Be careful when writing raw strings, regex will escape them.

# Normal string with escape sequences leading to a wrong file path!
escaped_string = "C:\the_folder\new_dir\file.txt"
print(escaped_string)
#> C:   he_folder
#> ew_dirile.txt

In order to keep the backslashes, use r'' to define a raw string:

# raw string keeping the backslashes in its normal form
raw_string = r'C:\the_folder\new_dir\file.txt'
print(raw_string)
#> C:\the_folder\new_dir\file.txt

3.1.2 Strings Operations

# concatenation of variables and literals
s1 = 'Python 💻!'
'Hello 😊 ' + s1
#> 'Hello 😊 Python 💻!'
s1*5
#> 'Python 💻!Python 💻!Python 💻!Python 💻!Python 💻!'

# concatenating several strings together in parentheses
s3 = ('This '
      'is another way '
      'to concatenate '
      'several strings!')
s3
#> 'This is another way to concatenate several strings!'

Checking for substrings in a string:

'way' in s3, 'python' in s3
#> (True, False)

Computing total length of the string:

len(s3)
#> 51

3.1.3 Strings Conversion

s = 'python is great'
s.capitalize(), s.upper(), s.title(), s.replace('python', 'R')
#> ('Python is great', 'PYTHON IS GREAT', 'Python Is Great', 'R is great')

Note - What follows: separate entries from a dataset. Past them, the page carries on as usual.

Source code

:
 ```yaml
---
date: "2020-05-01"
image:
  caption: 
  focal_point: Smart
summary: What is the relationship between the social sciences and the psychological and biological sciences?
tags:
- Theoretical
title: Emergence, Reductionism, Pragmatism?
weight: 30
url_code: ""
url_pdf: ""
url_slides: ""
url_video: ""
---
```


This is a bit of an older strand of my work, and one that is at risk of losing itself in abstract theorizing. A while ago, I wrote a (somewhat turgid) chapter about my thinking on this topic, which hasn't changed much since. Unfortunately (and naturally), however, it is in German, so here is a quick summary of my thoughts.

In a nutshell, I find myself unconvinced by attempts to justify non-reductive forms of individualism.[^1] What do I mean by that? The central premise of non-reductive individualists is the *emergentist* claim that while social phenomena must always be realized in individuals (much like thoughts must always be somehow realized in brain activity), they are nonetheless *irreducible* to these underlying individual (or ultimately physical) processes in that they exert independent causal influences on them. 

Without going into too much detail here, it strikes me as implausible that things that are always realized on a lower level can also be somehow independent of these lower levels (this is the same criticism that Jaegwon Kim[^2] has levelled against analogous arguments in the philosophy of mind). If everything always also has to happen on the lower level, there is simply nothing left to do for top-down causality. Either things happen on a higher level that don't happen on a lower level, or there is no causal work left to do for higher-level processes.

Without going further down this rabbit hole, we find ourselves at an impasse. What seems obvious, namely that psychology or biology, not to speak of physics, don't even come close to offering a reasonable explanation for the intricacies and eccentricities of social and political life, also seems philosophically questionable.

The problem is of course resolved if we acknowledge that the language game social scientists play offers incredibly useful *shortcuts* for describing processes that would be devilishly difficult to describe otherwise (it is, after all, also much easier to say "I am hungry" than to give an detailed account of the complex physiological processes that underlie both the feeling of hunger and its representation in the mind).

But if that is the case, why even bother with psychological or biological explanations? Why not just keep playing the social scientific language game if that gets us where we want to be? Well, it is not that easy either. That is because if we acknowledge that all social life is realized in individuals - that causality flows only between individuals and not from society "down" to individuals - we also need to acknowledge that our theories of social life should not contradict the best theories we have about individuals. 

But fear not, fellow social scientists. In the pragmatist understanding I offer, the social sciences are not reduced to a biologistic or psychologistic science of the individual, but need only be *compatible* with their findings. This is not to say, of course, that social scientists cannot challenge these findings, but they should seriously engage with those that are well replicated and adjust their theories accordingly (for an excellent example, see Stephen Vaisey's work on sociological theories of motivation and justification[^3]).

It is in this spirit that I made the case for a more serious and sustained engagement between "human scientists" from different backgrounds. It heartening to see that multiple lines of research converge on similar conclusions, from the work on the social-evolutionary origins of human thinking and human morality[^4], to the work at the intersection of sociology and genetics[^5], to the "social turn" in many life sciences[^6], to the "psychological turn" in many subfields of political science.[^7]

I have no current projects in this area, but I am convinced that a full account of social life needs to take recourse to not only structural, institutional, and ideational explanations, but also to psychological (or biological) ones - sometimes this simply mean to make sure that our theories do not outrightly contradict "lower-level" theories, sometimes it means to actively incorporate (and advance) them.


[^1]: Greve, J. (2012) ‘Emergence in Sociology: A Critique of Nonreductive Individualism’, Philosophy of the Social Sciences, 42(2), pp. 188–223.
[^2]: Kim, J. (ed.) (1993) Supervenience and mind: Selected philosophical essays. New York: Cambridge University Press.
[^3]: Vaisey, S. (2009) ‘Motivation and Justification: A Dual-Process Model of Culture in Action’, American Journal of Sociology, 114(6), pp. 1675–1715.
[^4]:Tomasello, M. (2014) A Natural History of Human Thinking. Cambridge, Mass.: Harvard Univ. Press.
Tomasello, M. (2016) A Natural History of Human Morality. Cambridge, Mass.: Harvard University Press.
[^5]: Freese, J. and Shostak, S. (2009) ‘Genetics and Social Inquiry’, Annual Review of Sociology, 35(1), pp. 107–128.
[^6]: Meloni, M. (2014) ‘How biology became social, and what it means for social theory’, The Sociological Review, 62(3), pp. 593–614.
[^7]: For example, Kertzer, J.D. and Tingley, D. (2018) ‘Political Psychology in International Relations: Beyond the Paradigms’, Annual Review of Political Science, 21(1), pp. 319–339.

Checking for numbers and alphabet

#.isdecimal() checks only for numeric strings
'12345'.isdecimal(), 'apollo11'.isdecimal()

#.isalpha() checks only for numeric strings
#> (True, False)
'python'.isalpha(), 'number1'.isalpha()

#.isalpha() checks for alphanumeric strings, not just numeric strings
#> (True, False)
'total'.isalnum(),'abc123'.isalnum(), '1+1'.isalnum()
#> (True, True, False)

3.1.4 String Indexing and Slicing

s = 'PYTHON'
for index, character in enumerate(s):
    print(f'Character -> {character} has index-> {index}')
#> Character -> P has index-> 0
#> Character -> Y has index-> 1
#> Character -> T has index-> 2
#> Character -> H has index-> 3
#> Character -> O has index-> 4
#> Character -> N has index-> 5
s[0], s[1], s[2], s[3], s[4], s[5]
#> ('P', 'Y', 'T', 'H', 'O', 'N')

s[:], s[1:4], s[:3], s[3:], s[-3:], s[:3] + s[-3:]
#> ('PYTHON', 'YTH', 'PYT', 'HON', 'HON', 'PYTHON')

3.1.5 String splitting and joining

s = 'I,am,a,comma,separated,string'
s.split(',') 
#> ['I', 'am', 'a', 'comma', 'separated', 'string']
' '.join(s.split(','))
#> 'I am a comma separated string'

# stripping whitespace characters
s = '   I am surrounded by spaces    '
s, s.strip()
#> ('   I am surrounded by spaces    ', 'I am surrounded by spaces')

s = 'Python is great. NLP is also good.'
s.split('.')
#> ['Python is great', ' NLP is also good', '']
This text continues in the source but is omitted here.